Dataset records:
★ ★ ★ ★

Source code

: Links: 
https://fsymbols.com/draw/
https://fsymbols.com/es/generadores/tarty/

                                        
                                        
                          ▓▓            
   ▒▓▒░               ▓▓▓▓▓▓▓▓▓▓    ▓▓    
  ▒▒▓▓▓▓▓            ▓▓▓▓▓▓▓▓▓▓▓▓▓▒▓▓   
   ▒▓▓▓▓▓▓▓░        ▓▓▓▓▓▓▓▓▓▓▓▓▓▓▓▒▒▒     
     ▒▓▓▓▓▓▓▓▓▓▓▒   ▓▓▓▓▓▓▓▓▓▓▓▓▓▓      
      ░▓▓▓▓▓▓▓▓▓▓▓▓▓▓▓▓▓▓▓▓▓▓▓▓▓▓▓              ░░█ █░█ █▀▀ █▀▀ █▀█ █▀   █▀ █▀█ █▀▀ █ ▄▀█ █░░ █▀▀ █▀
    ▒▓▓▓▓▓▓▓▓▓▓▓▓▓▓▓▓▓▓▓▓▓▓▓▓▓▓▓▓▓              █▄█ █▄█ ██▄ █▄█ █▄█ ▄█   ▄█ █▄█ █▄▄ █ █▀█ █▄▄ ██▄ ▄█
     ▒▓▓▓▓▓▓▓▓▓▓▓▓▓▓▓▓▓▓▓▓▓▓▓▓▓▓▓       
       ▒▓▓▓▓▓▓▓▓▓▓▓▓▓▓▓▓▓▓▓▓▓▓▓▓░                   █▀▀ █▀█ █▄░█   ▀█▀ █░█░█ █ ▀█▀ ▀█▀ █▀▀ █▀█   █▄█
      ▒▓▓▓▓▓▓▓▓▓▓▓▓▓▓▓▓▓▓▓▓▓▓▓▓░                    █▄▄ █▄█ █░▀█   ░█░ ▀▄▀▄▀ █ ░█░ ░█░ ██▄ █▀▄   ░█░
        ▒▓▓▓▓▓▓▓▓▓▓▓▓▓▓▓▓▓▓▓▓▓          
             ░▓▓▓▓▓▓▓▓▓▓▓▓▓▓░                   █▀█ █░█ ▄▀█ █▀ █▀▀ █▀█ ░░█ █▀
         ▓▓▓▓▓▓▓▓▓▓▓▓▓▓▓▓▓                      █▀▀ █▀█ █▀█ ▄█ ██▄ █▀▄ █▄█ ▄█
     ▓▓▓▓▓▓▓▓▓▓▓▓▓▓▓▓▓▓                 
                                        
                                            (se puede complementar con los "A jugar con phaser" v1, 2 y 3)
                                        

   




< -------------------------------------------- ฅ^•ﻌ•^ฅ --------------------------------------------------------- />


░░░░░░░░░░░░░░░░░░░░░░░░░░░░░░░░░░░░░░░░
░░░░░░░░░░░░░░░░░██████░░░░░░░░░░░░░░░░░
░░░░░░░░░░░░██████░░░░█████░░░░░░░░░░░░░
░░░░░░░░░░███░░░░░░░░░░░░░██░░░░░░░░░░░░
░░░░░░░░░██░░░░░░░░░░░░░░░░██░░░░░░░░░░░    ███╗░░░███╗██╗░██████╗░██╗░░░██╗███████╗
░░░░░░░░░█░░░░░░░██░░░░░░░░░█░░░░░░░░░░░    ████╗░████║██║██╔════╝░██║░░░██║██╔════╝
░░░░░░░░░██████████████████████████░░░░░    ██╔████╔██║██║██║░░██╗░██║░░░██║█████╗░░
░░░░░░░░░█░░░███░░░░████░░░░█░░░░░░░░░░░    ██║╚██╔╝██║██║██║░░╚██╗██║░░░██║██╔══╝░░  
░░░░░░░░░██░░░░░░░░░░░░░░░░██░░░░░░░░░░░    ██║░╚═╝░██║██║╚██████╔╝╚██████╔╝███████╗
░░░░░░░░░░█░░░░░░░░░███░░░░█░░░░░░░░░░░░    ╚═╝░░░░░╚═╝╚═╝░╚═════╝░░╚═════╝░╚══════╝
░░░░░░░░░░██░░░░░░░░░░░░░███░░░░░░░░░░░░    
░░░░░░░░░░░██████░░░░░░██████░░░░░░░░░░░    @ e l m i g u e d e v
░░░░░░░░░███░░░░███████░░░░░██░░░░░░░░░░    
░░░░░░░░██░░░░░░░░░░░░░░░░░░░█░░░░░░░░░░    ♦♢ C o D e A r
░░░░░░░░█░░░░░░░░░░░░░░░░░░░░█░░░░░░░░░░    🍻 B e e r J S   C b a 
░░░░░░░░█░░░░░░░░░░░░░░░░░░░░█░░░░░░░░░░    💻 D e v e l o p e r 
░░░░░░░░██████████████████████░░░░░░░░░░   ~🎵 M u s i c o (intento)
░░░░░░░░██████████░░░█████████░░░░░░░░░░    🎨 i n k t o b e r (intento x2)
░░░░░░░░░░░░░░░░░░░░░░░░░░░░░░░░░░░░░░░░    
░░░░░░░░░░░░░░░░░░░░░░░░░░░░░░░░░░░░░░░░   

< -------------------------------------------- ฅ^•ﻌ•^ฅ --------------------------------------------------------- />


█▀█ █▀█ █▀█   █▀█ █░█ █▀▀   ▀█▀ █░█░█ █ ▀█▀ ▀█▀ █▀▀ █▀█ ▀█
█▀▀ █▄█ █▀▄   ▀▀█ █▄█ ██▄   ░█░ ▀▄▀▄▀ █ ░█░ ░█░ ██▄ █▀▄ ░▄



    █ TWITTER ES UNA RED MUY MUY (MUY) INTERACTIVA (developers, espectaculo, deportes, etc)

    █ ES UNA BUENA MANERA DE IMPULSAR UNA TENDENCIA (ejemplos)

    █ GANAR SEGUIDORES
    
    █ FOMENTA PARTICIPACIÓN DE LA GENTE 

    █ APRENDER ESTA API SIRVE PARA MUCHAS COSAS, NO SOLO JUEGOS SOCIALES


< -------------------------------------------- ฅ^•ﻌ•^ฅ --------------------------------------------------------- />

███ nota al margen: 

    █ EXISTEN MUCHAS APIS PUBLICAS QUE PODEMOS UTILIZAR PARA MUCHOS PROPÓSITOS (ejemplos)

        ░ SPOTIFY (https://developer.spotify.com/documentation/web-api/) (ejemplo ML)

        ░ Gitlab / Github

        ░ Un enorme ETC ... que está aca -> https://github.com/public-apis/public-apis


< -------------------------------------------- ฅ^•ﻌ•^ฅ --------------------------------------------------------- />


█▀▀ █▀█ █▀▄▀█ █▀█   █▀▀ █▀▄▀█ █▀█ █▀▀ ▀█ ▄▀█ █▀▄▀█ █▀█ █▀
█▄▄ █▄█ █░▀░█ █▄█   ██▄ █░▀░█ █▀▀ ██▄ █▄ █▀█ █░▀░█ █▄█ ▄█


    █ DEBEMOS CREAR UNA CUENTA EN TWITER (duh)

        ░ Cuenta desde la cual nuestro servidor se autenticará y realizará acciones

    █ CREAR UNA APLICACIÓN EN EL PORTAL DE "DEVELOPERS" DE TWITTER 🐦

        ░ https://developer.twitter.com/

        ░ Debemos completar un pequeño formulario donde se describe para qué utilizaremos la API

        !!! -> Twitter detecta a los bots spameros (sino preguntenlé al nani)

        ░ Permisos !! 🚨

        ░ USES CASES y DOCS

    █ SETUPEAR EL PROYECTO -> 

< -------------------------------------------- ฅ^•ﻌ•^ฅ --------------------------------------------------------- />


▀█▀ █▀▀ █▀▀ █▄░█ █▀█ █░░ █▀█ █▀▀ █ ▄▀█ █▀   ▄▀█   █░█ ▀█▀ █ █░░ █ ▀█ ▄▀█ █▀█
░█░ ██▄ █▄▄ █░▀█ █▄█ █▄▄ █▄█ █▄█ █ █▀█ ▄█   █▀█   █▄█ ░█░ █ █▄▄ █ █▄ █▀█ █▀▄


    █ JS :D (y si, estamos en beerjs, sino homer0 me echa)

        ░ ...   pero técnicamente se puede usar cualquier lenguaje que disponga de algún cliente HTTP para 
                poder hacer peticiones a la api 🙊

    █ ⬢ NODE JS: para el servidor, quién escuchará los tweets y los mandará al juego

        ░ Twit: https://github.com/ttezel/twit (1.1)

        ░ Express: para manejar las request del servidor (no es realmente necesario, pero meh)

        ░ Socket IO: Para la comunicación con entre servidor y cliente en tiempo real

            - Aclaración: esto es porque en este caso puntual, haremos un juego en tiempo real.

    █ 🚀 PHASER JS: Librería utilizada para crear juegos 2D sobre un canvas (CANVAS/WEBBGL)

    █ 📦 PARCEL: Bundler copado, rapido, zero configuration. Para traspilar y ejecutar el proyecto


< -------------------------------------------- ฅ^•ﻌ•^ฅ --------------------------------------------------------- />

★ ★ ★ ★

YOUR TASK -> Report all lines of the data above that include the string "MUCHAS".

THE ANSWER ->
    █ APRENDER ESTA API SIRVE PARA MUCHAS COSAS, NO SOLO JUEGOS SOCIALES
    █ EXISTEN MUCHAS APIS PUBLICAS QUE PODEMOS UTILIZAR PARA MUCHOS PROPÓSITOS (ejemplos)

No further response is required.